## Exercise objective
Leave out the pictures, and retype only the lines from the beginning of the material through the line that contains "17. Now you, if", including both.

- - - - -

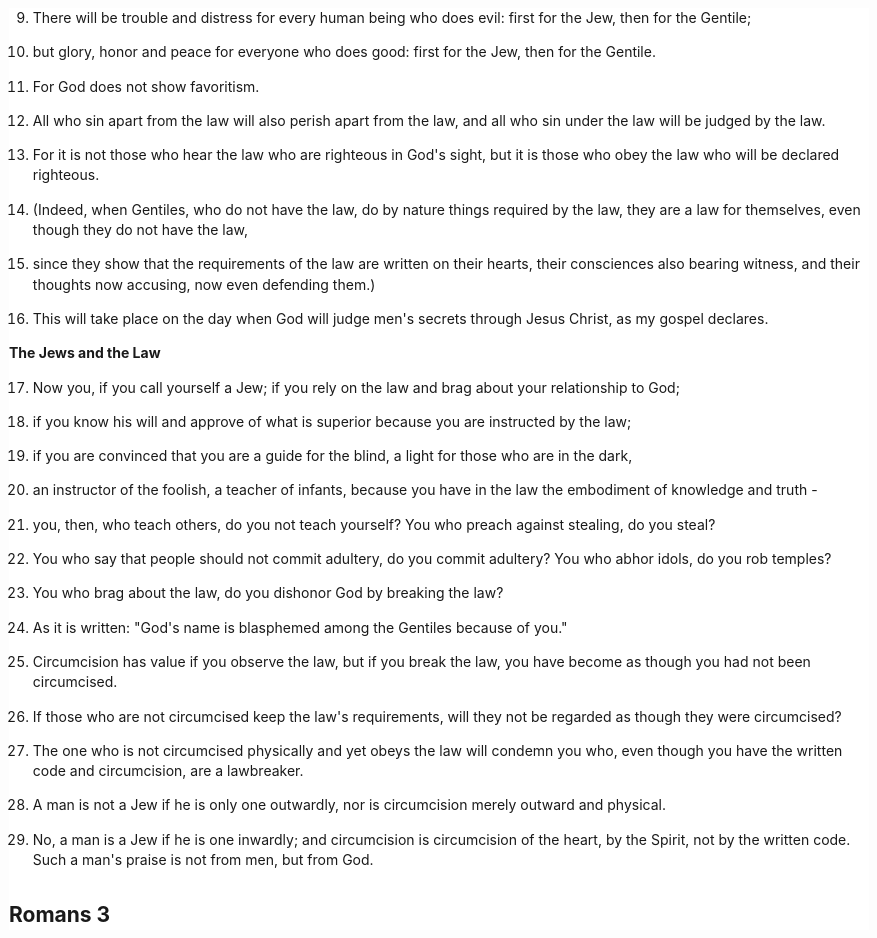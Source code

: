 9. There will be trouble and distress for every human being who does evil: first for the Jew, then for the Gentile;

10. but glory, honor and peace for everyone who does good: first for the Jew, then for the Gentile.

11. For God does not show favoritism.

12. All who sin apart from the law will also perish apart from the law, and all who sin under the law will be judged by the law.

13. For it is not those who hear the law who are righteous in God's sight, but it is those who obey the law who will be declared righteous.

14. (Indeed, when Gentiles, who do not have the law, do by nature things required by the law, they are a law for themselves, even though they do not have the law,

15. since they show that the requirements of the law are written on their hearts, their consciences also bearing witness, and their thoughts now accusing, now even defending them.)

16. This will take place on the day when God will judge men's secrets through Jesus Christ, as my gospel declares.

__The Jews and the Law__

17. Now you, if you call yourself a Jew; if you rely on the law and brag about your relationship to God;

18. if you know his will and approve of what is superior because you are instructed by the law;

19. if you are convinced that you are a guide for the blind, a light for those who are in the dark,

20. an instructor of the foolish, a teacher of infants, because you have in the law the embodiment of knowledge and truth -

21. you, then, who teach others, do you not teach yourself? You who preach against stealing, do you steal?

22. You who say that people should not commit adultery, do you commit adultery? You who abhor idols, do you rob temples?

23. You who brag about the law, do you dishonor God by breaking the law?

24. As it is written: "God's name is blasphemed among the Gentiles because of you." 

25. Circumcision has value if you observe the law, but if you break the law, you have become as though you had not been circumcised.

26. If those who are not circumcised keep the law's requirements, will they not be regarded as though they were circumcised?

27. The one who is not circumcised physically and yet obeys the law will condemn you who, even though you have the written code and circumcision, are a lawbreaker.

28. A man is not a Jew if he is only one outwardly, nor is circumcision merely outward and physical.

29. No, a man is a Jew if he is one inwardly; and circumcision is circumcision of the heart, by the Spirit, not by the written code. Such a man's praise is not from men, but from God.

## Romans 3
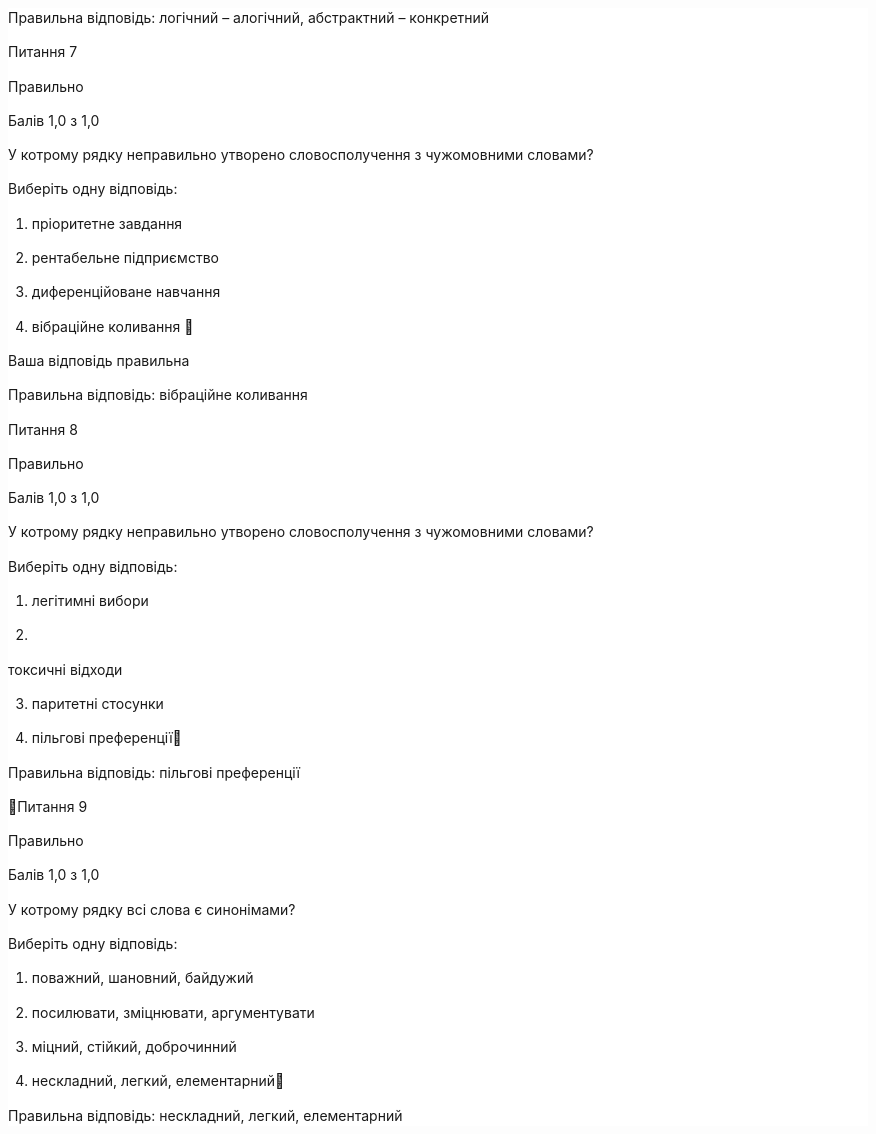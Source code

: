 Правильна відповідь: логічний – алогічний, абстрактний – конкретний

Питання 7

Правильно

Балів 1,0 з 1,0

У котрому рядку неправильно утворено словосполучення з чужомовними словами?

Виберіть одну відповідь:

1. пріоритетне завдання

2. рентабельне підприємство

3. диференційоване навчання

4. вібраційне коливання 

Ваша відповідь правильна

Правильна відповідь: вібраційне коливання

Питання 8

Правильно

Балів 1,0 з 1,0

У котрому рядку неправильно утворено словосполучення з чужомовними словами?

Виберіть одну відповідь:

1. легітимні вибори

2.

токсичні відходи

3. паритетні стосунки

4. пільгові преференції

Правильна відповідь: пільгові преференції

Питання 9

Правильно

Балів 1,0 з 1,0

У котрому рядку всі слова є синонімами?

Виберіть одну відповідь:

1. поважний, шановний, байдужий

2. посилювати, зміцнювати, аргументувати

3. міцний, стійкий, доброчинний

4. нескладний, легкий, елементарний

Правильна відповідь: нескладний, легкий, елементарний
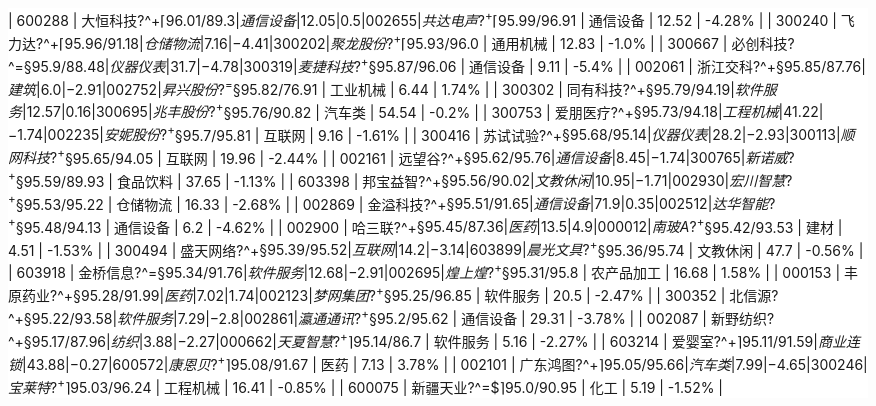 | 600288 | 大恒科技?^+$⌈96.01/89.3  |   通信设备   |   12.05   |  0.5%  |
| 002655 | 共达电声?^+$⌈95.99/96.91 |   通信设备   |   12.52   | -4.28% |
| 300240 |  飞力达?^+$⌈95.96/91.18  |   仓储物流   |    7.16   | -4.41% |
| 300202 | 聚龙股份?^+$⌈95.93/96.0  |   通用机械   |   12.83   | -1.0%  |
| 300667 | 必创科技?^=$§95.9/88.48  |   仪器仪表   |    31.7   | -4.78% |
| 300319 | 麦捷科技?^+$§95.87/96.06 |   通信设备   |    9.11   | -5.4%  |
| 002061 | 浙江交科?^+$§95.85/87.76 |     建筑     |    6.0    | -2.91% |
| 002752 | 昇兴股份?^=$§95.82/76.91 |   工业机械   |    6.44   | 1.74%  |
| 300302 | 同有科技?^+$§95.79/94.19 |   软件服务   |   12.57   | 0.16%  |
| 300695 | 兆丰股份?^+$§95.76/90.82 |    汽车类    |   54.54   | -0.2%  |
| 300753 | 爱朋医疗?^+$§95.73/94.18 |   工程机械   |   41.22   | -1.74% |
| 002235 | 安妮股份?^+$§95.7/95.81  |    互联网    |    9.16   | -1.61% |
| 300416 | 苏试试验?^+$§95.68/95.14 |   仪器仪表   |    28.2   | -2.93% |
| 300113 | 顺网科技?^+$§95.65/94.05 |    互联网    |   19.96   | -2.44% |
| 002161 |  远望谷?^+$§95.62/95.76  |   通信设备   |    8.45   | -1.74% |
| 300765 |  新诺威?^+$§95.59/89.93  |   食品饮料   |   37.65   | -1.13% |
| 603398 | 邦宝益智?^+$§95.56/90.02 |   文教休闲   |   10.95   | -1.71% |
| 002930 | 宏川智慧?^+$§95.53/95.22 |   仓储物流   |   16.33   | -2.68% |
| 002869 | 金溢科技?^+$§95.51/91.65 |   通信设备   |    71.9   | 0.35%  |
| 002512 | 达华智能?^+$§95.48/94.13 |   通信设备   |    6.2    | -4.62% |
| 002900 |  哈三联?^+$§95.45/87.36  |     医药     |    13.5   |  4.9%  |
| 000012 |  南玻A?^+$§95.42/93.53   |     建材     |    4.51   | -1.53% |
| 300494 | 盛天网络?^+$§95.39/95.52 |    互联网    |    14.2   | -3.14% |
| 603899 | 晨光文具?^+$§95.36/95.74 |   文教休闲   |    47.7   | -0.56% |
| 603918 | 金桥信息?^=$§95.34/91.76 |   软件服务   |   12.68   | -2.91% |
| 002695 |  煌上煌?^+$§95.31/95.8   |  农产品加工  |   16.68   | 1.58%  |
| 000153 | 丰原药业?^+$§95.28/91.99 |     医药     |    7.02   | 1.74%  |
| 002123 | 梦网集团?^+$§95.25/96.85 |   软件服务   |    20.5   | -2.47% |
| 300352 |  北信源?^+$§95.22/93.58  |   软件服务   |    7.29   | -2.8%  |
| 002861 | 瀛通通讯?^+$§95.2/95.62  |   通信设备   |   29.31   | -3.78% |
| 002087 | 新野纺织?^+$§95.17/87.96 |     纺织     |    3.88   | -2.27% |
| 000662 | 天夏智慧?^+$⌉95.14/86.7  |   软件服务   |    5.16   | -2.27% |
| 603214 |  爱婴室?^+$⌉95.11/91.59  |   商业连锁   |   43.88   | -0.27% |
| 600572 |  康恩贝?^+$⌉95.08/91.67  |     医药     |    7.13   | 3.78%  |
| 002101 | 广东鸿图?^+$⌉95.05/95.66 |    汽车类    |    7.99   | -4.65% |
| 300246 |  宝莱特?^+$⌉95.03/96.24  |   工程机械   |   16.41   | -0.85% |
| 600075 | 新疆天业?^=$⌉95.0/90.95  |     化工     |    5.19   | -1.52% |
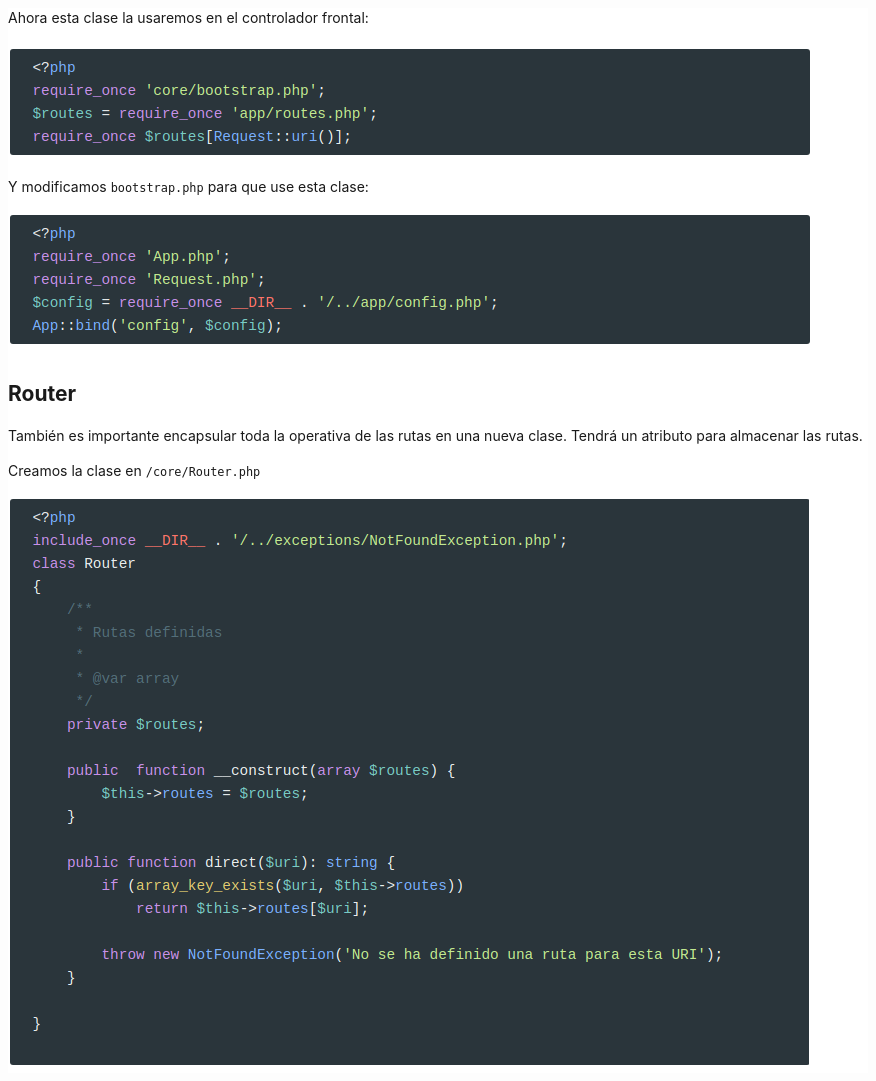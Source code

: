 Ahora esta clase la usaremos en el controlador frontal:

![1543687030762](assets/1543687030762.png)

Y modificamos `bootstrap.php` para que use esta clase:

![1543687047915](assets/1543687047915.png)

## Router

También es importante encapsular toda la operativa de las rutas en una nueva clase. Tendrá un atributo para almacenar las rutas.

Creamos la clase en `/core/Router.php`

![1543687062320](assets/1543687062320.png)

- - - - -

## Written solution
Source code

: 9. There will be trouble and distress for every human being who does evil: first for the Jew, then for the Gentile;

10. but glory, honor and peace for everyone who does good: first for the Jew, then for the Gentile.

11. For God does not show favoritism.

12. All who sin apart from the law will also perish apart from the law, and all who sin under the law will be judged by the law.

13. For it is not those who hear the law who are righteous in God's sight, but it is those who obey the law who will be declared righteous.

14. (Indeed, when Gentiles, who do not have the law, do by nature things required by the law, they are a law for themselves, even though they do not have the law,

15. since they show that the requirements of the law are written on their hearts, their consciences also bearing witness, and their thoughts now accusing, now even defending them.)

16. This will take place on the day when God will judge men's secrets through Jesus Christ, as my gospel declares.

__The Jews and the Law__

17. Now you, if you call yourself a Jew; if you rely on the law and brag about your relationship to God;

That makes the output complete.